── DATASET RECORDS

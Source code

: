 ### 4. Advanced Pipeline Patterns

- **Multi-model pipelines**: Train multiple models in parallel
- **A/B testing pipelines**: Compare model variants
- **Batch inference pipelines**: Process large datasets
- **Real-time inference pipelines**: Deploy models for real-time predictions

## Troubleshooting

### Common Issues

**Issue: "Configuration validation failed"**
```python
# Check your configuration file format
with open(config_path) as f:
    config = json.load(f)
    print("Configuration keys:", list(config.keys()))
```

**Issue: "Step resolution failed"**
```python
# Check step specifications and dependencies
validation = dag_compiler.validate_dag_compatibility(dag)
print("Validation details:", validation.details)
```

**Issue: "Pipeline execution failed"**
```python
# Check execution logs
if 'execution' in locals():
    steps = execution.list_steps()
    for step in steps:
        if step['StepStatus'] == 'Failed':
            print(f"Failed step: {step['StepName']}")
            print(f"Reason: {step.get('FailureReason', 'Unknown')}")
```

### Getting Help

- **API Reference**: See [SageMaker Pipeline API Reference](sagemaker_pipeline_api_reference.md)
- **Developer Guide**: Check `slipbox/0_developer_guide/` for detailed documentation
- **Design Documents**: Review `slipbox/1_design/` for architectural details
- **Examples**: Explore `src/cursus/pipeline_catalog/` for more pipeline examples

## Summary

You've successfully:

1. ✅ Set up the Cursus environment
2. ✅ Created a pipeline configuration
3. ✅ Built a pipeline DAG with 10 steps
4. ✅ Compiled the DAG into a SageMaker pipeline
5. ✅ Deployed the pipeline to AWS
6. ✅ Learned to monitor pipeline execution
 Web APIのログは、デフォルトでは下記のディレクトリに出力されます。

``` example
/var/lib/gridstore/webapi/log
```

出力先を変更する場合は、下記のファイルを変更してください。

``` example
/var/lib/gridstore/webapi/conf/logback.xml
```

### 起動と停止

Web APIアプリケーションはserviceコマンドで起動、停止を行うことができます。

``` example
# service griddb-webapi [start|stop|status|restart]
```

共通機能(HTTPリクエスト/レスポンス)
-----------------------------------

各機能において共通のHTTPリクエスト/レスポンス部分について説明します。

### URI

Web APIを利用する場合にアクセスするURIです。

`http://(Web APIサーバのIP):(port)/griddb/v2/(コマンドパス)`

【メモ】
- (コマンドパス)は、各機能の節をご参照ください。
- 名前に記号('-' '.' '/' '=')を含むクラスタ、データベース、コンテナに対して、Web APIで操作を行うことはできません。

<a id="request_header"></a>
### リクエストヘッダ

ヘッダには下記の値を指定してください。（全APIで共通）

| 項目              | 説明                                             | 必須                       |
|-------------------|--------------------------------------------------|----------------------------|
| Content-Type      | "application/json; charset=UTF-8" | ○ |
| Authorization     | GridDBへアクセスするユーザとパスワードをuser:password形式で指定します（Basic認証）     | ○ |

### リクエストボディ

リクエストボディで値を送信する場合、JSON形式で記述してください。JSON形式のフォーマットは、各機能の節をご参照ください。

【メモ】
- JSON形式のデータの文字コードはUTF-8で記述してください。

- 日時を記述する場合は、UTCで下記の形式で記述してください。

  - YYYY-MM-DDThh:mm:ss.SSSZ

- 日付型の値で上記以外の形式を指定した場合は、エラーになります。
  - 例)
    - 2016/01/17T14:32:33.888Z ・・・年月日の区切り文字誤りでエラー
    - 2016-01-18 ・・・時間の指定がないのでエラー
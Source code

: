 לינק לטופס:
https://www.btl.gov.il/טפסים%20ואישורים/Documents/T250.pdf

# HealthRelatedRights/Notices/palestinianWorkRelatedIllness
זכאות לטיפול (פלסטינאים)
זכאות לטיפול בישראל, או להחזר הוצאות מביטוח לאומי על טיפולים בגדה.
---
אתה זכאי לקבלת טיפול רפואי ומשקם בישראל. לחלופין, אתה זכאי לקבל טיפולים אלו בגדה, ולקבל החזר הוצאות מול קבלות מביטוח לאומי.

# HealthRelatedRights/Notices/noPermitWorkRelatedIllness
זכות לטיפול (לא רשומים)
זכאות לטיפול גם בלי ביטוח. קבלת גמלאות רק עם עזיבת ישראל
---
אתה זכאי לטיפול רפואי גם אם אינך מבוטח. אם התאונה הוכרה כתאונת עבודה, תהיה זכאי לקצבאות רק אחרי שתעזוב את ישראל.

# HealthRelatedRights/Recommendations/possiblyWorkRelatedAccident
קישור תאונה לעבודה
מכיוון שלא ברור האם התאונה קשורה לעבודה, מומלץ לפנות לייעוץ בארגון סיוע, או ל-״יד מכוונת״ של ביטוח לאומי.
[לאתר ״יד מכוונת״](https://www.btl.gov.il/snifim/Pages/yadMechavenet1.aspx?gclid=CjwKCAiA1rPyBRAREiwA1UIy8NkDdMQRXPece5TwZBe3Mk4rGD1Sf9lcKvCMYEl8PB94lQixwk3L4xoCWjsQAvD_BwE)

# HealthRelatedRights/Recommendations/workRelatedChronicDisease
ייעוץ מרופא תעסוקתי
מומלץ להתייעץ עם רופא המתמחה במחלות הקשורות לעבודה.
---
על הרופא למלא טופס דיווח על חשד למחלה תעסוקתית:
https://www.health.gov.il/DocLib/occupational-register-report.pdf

────

= WORK INSTRUCTIONS =
Output all of the data exactly as given.

= EXERCISE RESULT =
Source code

: ### 4. Advanced Pipeline Patterns

- **Multi-model pipelines**: Train multiple models in parallel
- **A/B testing pipelines**: Compare model variants
- **Batch inference pipelines**: Process large datasets
- **Real-time inference pipelines**: Deploy models for real-time predictions

## Troubleshooting

### Common Issues

**Issue: "Configuration validation failed"**
```python
# Check your configuration file format
with open(config_path) as f:
    config = json.load(f)
    print("Configuration keys:", list(config.keys()))
```

**Issue: "Step resolution failed"**
```python
# Check step specifications and dependencies
validation = dag_compiler.validate_dag_compatibility(dag)
print("Validation details:", validation.details)
```

**Issue: "Pipeline execution failed"**
```python
# Check execution logs
if 'execution' in locals():
    steps = execution.list_steps()
    for step in steps:
        if step['StepStatus'] == 'Failed':
            print(f"Failed step: {step['StepName']}")
            print(f"Reason: {step.get('FailureReason', 'Unknown')}")
```

### Getting Help

- **API Reference**: See [SageMaker Pipeline API Reference](sagemaker_pipeline_api_reference.md)
- **Developer Guide**: Check `slipbox/0_developer_guide/` for detailed documentation
- **Design Documents**: Review `slipbox/1_design/` for architectural details
- **Examples**: Explore `src/cursus/pipeline_catalog/` for more pipeline examples

## Summary

You've successfully:

1. ✅ Set up the Cursus environment
2. ✅ Created a pipeline configuration
3. ✅ Built a pipeline DAG with 10 steps
4. ✅ Compiled the DAG into a SageMaker pipeline
5. ✅ Deployed the pipeline to AWS
6. ✅ Learned to monitor pipeline execution
 Web APIのログは、デフォルトでは下記のディレクトリに出力されます。

``` example
/var/lib/gridstore/webapi/log
```

出力先を変更する場合は、下記のファイルを変更してください。

``` example
/var/lib/gridstore/webapi/conf/logback.xml
```

### 起動と停止

Web APIアプリケーションはserviceコマンドで起動、停止を行うことができます。

``` example
# service griddb-webapi [start|stop|status|restart]
```

共通機能(HTTPリクエスト/レスポンス)
-----------------------------------

各機能において共通のHTTPリクエスト/レスポンス部分について説明します。

### URI

Web APIを利用する場合にアクセスするURIです。

`http://(Web APIサーバのIP):(port)/griddb/v2/(コマンドパス)`

【メモ】
- (コマンドパス)は、各機能の節をご参照ください。
- 名前に記号('-' '.' '/' '=')を含むクラスタ、データベース、コンテナに対して、Web APIで操作を行うことはできません。

<a id="request_header"></a>
### リクエストヘッダ

ヘッダには下記の値を指定してください。（全APIで共通）

| 項目              | 説明                                             | 必須                       |
|-------------------|--------------------------------------------------|----------------------------|
| Content-Type      | "application/json; charset=UTF-8" | ○ |
| Authorization     | GridDBへアクセスするユーザとパスワードをuser:password形式で指定します（Basic認証）     | ○ |

### リクエストボディ

リクエストボディで値を送信する場合、JSON形式で記述してください。JSON形式のフォーマットは、各機能の節をご参照ください。

【メモ】
- JSON形式のデータの文字コードはUTF-8で記述してください。

- 日時を記述する場合は、UTCで下記の形式で記述してください。

  - YYYY-MM-DDThh:mm:ss.SSSZ

- 日付型の値で上記以外の形式を指定した場合は、エラーになります。
  - 例)
    - 2016/01/17T14:32:33.888Z ・・・年月日の区切り文字誤りでエラー
    - 2016-01-18 ・・・時間の指定がないのでエラー
Source code

: לינק לטופס:
https://www.btl.gov.il/טפסים%20ואישורים/Documents/T250.pdf

# HealthRelatedRights/Notices/palestinianWorkRelatedIllness
זכאות לטיפול (פלסטינאים)
זכאות לטיפול בישראל, או להחזר הוצאות מביטוח לאומי על טיפולים בגדה.
---
אתה זכאי לקבלת טיפול רפואי ומשקם בישראל. לחלופין, אתה זכאי לקבל טיפולים אלו בגדה, ולקבל החזר הוצאות מול קבלות מביטוח לאומי.

# HealthRelatedRights/Notices/noPermitWorkRelatedIllness
זכות לטיפול (לא רשומים)
זכאות לטיפול גם בלי ביטוח. קבלת גמלאות רק עם עזיבת ישראל
---
אתה זכאי לטיפול רפואי גם אם אינך מבוטח. אם התאונה הוכרה כתאונת עבודה, תהיה זכאי לקצבאות רק אחרי שתעזוב את ישראל.

# HealthRelatedRights/Recommendations/possiblyWorkRelatedAccident
קישור תאונה לעבודה
מכיוון שלא ברור האם התאונה קשורה לעבודה, מומלץ לפנות לייעוץ בארגון סיוע, או ל-״יד מכוונת״ של ביטוח לאומי.
[לאתר ״יד מכוונת״](https://www.btl.gov.il/snifim/Pages/yadMechavenet1.aspx?gclid=CjwKCAiA1rPyBRAREiwA1UIy8NkDdMQRXPece5TwZBe3Mk4rGD1Sf9lcKvCMYEl8PB94lQixwk3L4xoCWjsQAvD_BwE)

# HealthRelatedRights/Recommendations/workRelatedChronicDisease
ייעוץ מרופא תעסוקתי
מומלץ להתייעץ עם רופא המתמחה במחלות הקשורות לעבודה.
---
על הרופא למלא טופס דיווח על חשד למחלה תעסוקתית:
https://www.health.gov.il/DocLib/occupational-register-report.pdf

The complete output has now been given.